In the 2018-19 season, Amy O'Neill became the first Terrier to record a triple-double. She did so twice during the season, first at Sacred Heart (2/2/19) and again at home against LIU Brooklyn (2/16/19). O'Neill also led the country by averaging 8.6 assists per game.

==Accolades==

===Northeast Conference (1986–2023)===

| Year | NEC Player of the Year | NEC Defensive Player of the Year | NEC Coach of the Year | First Team All-NEC | Second Team ALL-NEC | NEC Rookie of the Year |
|---|---|---|---|---|---|---|
| 1986–87 |  |  | Kevin A. Jones |  |  |  |
| 1987–88 |  |  |  |  |  |  |
| 1988–89 |  |  |  |  |  |  |
| 1989–90 |  |  |  |  |  |  |
| 1990–91 |  |  |  |  |  | Clare Guerriero |
| 1991–92 |  |  |  |  |  |  |
| 1992–93 |  |  |  |  |  |  |
| 1993–94 |  |  |  |  |  |  |
| 1994–95 |  |  |  |  |  |  |
| 1995–96 |  |  |  |  |  |  |
| 1996–97 |  |  |  |  |  |  |
| 1997–98 |  |  | Irma Garcia | Christine Taps |  |  |
| 1998–99 |  |  |  | Carolyn Harvey |  |  |
| 1999–00 |  |  |  |  |  |  |
| 2000–01 |  |  |  |  |  |  |
| 2001–02 |  |  |  |  |  |  |
| 2002–03 |  |  |  |  |  |  |
| 2003–04 |  |  |  |  |  |  |
| 2004–05 |  |  |  |  | Kim Bennett |  |
| 2005–06 |  |  |  |  |  |  |
| 2006–07 |  |  |  |  | Tiffany Hill |  |
| 2007–08 |  |  |  |  | Tiffany Hill |  |
| 2008–09 |  |  |  |  | Kara Ayers |  |
| 2009–10 |  |  |  |  |  |  |
| 2010–11 |  |  |  |  |  |  |
| 2011–12 |  |  |  |  |  |  |
| 2012–13 |  |  |  |  |  |  |
| 2013–14 |  |  |  |  | Eilidh Simpson |  |
| 2014–15 |  |  |  |  | Jaymee Veney |  |
| 2015–16 |  | Leah Fechko |  | Leah Fechko |  |  |
| 2016–17 |  |  |  |  |  |  |
| 2017–18 |  |  |  |  | Jade Johnson |  |
| 2018–19 |  |  |  | Amy O'Neill | Jade Johnson |  |
| 2019–20 |  |  |  |  |  | Nevena Dimitrijevic |

==Terriers in professional leagues==
- Amy O'Neill ('19), signed with the Sandringham Sabres of the NBL1.
- Alex Delaney ('18), signed with the Mackay Meteorettes of the Queensland Basketball League in Australia.
- Leah Fechko ('16), signed with the women's Killester Basketball Club of the Premier League in Ireland.
- Eilidh Simpson ('15), signed with CD Zamarat of the Liga Femenina de Baloncesto in Spain.

==Retired numbers==

| No. | Player | Career |
|---|---|---|
| 15 | Jeanne Zatorski | 1975–79 |
| 40 | Karen Erving-Schiera | 1988–91 |

The St.

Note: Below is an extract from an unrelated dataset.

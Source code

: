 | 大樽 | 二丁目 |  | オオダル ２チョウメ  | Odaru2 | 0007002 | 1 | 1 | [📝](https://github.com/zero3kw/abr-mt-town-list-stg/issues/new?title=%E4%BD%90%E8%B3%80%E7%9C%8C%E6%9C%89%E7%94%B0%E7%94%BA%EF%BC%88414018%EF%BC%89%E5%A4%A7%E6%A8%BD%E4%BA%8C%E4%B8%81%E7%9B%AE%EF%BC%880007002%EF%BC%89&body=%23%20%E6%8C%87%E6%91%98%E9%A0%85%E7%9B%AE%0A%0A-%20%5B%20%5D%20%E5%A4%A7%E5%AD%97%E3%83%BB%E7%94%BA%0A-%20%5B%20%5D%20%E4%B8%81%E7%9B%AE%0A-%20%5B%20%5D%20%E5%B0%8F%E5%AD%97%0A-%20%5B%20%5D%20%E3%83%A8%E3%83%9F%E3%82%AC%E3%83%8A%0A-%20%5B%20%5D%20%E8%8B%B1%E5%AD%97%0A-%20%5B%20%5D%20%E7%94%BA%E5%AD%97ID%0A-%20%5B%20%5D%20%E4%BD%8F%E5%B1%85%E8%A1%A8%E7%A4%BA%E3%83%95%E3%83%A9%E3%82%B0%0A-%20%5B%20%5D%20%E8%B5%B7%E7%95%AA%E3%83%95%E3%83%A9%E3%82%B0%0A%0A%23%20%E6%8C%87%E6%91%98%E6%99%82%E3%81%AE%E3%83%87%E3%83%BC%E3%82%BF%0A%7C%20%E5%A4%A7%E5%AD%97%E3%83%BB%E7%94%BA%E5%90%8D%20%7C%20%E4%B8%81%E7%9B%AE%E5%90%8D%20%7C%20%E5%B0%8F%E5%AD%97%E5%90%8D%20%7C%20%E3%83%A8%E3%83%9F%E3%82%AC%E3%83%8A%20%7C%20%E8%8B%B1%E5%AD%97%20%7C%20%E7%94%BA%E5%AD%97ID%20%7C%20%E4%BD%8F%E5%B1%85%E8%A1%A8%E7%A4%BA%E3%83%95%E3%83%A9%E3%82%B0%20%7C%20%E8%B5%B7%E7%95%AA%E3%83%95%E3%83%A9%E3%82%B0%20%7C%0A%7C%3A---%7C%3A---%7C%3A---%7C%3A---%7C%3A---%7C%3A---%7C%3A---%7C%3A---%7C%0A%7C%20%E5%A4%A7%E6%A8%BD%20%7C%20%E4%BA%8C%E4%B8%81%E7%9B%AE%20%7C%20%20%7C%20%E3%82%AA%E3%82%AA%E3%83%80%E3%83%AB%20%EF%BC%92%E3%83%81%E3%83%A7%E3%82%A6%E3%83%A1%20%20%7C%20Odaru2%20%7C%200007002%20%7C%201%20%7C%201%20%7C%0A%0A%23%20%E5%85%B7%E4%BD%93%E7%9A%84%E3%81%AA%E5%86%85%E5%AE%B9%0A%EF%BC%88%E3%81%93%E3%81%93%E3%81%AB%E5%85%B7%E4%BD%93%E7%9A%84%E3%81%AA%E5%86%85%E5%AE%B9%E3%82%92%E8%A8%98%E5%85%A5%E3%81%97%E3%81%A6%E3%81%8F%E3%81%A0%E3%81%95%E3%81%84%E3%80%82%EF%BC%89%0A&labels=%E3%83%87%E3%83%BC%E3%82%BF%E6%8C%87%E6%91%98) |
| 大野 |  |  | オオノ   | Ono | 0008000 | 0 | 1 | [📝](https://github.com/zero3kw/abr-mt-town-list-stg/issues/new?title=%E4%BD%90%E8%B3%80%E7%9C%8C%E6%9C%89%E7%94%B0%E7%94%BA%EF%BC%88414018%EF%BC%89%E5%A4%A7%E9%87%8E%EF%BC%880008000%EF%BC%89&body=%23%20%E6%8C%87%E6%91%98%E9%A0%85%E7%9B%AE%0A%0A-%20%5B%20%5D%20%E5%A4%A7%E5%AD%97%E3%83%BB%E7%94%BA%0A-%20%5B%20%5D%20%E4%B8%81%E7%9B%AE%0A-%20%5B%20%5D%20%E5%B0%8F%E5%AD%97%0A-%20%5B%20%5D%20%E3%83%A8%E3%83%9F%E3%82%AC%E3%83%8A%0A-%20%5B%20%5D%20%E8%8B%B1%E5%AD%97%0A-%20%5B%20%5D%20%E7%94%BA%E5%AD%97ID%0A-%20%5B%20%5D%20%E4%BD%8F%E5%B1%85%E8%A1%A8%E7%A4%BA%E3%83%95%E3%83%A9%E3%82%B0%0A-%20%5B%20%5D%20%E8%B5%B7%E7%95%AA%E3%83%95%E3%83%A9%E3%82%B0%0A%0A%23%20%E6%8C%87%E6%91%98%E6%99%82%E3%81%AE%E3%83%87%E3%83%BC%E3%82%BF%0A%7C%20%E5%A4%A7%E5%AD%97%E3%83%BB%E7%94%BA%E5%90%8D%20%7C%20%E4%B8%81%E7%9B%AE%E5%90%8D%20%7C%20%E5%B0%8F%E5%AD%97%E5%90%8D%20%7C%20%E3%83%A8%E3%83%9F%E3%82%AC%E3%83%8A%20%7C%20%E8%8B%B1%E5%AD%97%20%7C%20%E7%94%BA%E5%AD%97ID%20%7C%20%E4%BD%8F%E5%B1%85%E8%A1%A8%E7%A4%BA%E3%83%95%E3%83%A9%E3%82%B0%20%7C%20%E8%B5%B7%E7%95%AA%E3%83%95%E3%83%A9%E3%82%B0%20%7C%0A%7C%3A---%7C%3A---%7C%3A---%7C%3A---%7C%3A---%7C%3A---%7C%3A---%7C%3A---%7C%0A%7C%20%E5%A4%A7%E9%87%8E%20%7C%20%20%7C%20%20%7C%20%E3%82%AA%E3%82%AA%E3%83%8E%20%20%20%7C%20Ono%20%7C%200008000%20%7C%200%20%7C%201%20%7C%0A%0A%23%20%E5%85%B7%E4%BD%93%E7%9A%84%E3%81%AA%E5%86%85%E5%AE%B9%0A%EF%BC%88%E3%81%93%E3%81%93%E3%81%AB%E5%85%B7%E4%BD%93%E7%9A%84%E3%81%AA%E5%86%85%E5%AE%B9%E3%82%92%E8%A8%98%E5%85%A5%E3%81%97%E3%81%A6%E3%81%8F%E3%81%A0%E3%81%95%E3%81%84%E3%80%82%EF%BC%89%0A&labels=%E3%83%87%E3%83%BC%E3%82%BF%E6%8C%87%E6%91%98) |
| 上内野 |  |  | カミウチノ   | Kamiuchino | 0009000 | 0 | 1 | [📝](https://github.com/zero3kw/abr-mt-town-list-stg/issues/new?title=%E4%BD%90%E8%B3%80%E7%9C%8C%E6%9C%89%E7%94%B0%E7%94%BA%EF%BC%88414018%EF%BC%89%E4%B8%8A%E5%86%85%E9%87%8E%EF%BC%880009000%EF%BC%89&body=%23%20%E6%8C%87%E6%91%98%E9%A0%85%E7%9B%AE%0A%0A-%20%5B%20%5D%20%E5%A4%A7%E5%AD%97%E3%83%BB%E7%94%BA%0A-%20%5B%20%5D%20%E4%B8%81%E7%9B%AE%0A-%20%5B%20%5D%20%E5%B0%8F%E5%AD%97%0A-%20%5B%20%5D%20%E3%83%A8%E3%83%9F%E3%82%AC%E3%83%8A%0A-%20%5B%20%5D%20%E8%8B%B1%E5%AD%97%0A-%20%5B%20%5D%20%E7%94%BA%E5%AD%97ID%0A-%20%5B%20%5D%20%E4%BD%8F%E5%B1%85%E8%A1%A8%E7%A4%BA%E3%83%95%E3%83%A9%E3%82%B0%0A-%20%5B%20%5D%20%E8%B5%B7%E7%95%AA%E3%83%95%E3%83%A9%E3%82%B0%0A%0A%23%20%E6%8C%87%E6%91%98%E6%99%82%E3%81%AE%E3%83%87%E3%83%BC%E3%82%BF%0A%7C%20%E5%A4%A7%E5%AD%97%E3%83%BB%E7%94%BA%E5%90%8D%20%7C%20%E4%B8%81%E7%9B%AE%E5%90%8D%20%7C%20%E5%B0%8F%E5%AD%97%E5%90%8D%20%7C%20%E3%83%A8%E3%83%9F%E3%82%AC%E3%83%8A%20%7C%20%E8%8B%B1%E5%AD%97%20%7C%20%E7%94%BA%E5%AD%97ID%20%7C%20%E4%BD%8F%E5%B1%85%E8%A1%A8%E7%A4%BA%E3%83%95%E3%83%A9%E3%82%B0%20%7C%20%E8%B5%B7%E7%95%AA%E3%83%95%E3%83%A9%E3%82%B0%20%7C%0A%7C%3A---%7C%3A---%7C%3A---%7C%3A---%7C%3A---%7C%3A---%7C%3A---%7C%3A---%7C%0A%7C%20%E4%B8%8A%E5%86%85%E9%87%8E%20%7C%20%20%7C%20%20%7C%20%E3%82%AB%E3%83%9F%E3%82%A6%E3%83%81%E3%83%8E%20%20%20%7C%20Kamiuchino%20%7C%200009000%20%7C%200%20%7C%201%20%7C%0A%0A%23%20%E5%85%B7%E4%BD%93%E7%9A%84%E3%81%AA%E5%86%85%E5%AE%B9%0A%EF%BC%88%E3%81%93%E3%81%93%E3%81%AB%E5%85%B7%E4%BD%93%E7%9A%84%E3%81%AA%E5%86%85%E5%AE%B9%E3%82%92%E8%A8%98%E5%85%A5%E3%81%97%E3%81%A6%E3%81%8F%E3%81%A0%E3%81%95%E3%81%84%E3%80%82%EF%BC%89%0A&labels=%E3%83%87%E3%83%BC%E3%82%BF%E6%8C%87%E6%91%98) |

Francis Brooklyn women's basketball program retired their first two numbers in 2018. The ceremony's coincided with the 50th anniversary of St. Francis College being a coeducational institution. Zatorski's number 15 was retired on December 15, 2018, during halftime of a Terriers game. Zatorski broke various Terrier records while she was playing and still holds the record for most field goals in a season with 209 in 1977–78. Erving-Schiera's number 40 was retired on February 9, 2019. Erving-Schiera is the programs leading scorer and rebounder.